Kumukulog. Takot ako sa kulog.
Kumikidlat. Ang liwanag ng kidlat.
Takot ako sa malakas na ulan, kulog at kidlat.
13 August 2014
Finding my destiny.
I am excited. I am excited to know what would become of me 7-8 months from now. As the end of my contract is fast-approaching, career counseling, personality tests and leadership seminars are being spearheaded for our batch.
As per Myers-Briggs Test Inventory (MBTI), my career personality type falls under Extrovert-iNtuitive-Thinking-Judging (ENTJ).
28 August 2015
It was holiday, yet it felt like it was just declared holiday so that teachers like me could catch up with the administrative requirements of this job.
I stayed overnight with my family, however, I felt the urge to go home early because I still have a lot papers to finish and forms to fill-out. #ihatedoing
22 September 2014
I had just finished watching an episode of Drop Dead Diva Season 4 kung saan ang....
04 November 2014
It had been awhile that I had gone on a real date. Goin into one right now seems a bit uneasy and a bit awkward. What do I do? How do I act? What do we talk about?
05 November 2014
I'm a complainer. I complain about a lot of things.
I'm a complainer. A constant complainer at that. Especially about the hot weather we have.
11 January 2015
All in all, talking to him made me doubt my capabilities.

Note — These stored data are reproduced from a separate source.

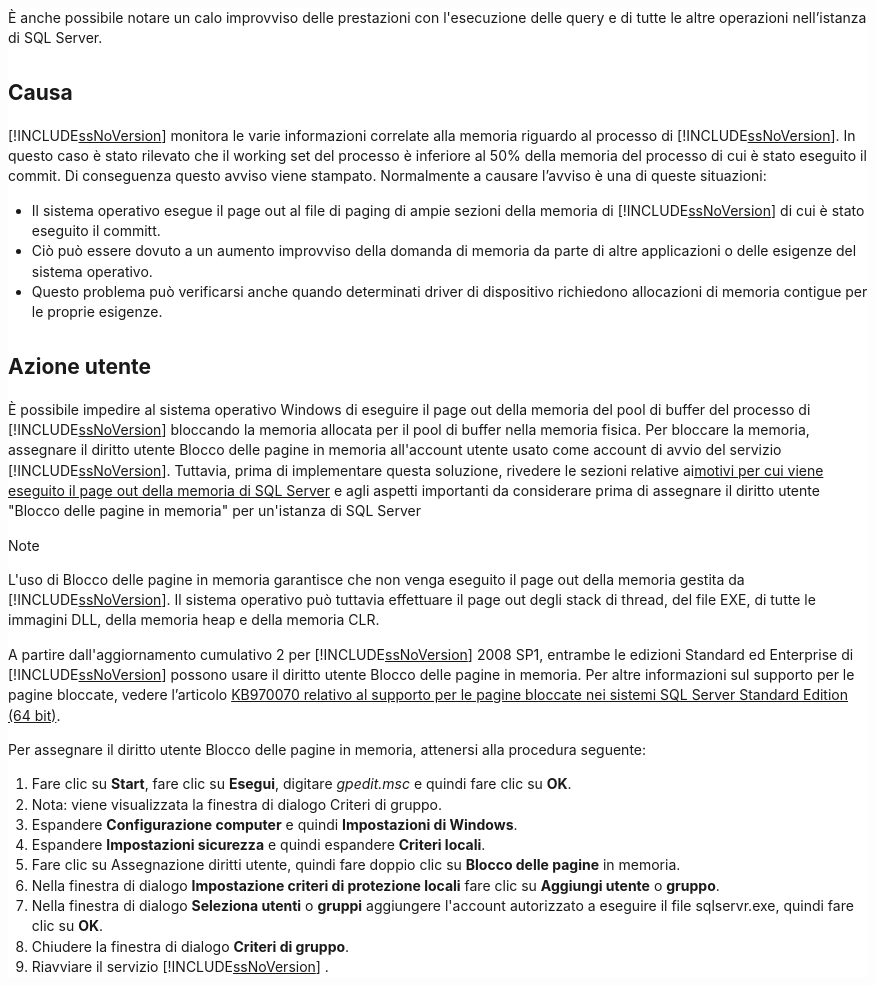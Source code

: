 È anche possibile notare un calo improvviso delle prestazioni con l'esecuzione delle query e di tutte le altre operazioni nell’istanza di SQL Server.

## <a name="cause"></a>Causa

[!INCLUDE[ssNoVersion](../../includes/ssnoversion-md.md)] monitora le varie informazioni correlate alla memoria riguardo al processo di [!INCLUDE[ssNoVersion](../../includes/ssnoversion-md.md)]. In questo caso è stato rilevato che il working set del processo è inferiore al 50% della memoria del processo di cui è stato eseguito il commit. Di conseguenza questo avviso viene stampato. Normalmente a causare l’avviso è una di queste situazioni:

- Il sistema operativo esegue il page out al file di paging di ampie sezioni della memoria di [!INCLUDE[ssNoVersion](../../includes/ssnoversion-md.md)] di cui è stato eseguito il committ.
- Ciò può essere dovuto a un aumento improvviso della domanda di memoria da parte di altre applicazioni o delle esigenze del sistema operativo.
- Questo problema può verificarsi anche quando determinati driver di dispositivo richiedono allocazioni di memoria contigue per le proprie esigenze.

## <a name="user-action"></a>Azione utente

È possibile impedire al sistema operativo Windows di eseguire il page out della memoria del pool di buffer del processo di [!INCLUDE[ssNoVersion](../../includes/ssnoversion-md.md)] bloccando la memoria allocata per il pool di buffer nella memoria fisica. Per bloccare la memoria, assegnare il diritto utente Blocco delle pagine in memoria all'account utente usato come account di avvio del servizio [!INCLUDE[ssNoVersion](../../includes/ssnoversion-md.md)]. Tuttavia, prima di implementare questa soluzione, rivedere le sezioni relative ai[motivi per cui viene eseguito il page out della memoria di SQL Server](#what-causes-sql-server-memory-to-be-paged-out) e agli aspetti importanti da considerare prima di assegnare il diritto utente "Blocco delle pagine in memoria" per un'istanza di SQL Server

> [!NOTE]
> L'uso di Blocco delle pagine in memoria garantisce che non venga eseguito il page out della memoria gestita da [!INCLUDE[ssNoVersion](../../includes/ssnoversion-md.md)]. Il sistema operativo può tuttavia effettuare il page out degli stack di thread, del file EXE, di tutte le immagini DLL, della memoria heap e della memoria CLR.
>
> A partire dall'aggiornamento cumulativo 2 per [!INCLUDE[ssNoVersion](../../includes/ssnoversion-md.md)] 2008 SP1, entrambe le edizioni Standard ed Enterprise di [!INCLUDE[ssNoVersion](../../includes/ssnoversion-md.md)] possono usare il diritto utente Blocco delle pagine in memoria. Per altre informazioni sul supporto per le pagine bloccate, vedere l’articolo [KB970070 relativo al supporto per le pagine bloccate nei sistemi SQL Server Standard Edition (64 bit)](https://support.microsoft.com/help/970070).

Per assegnare il diritto utente Blocco delle pagine in memoria, attenersi alla procedura seguente:

1. Fare clic su **Start**, fare clic su **Esegui**, digitare *gpedit.msc* e quindi fare clic su **OK**.
1. Nota: viene visualizzata la finestra di dialogo Criteri di gruppo.
1. Espandere **Configurazione computer** e quindi **Impostazioni di Windows**.
1. Espandere **Impostazioni sicurezza** e quindi espandere **Criteri locali**.
1. Fare clic su Assegnazione diritti utente, quindi fare doppio clic su **Blocco delle pagine** in memoria.
1. Nella finestra di dialogo **Impostazione criteri di protezione locali** fare clic su **Aggiungi utente** o **gruppo**.
1. Nella finestra di dialogo **Seleziona utenti** o **gruppi** aggiungere l'account autorizzato a eseguire il file sqlservr.exe, quindi fare clic su **OK**.
1. Chiudere la finestra di dialogo **Criteri di gruppo**.
1. Riavviare il servizio [!INCLUDE[ssNoVersion](../../includes/ssnoversion-md.md)] .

Am I really trying to put myself in a place that I am not fit in?
03 March 2015
Facebook has become a platform for some to achieve that Self Entitlement of...
01 April 2015
cinderella was scared to meet the prince
I have no carriage, I am no....
04 April 2015
I suffer so much. Heavy breathing, endless sneezing, teary eyes and runny nose.
06 May 2015
Naayos ko na yung itinerary ko. BIR --> Philhealth --> Landmark --> Uwi. Ganyan lang talaga dapat.
19 May 2015
I want to write about......
1. My struggles as an Open Univ student
2. Celia Veloso and the countless comments about her and her daughter
3. The beliefs and practices when a family member is dead
4. Why I don't care about MayPac boxing match which the whole world is anticipating later today.
5. A person asking if a certain person and I are together, I later found out that that person was an "ex" of the friend.
02 June 2015
Gusto kong magsulat tungkol sayo. Gusto kong ikwento kung paano kong kiligin kapag kausap kita. Kung paano kitang gustong harutin paminsan-minsan. Kung gaano kalungkot ng araw ko kapag hindi kita nakakausap. Kung gaano ako katakot itanong sayo nang derechahan kung ano ba talagang meron tayo.
03 June 2015
I always say that if there's one thing I got from you, it must be your determination or as mama calls it, "tigas ng ulo". It had became a family joke eventually, that my being stubborn, I got it from you.
You showed me about tough love. You taught me through tough love.
18 June 2015
I thought I was the only one having a hard time getting old until I've read somewhere online about Lady Gaga having the same agony in life. How good it felt to realize that I am not alone on this dilemma. I am not alone, right?
19 June 2015
Like and Love aren’t even spelled out the same. Moving forward, I'm just gonna keep putting that love out there as I wait for my prayer to be fulfilled in God's most amazing way.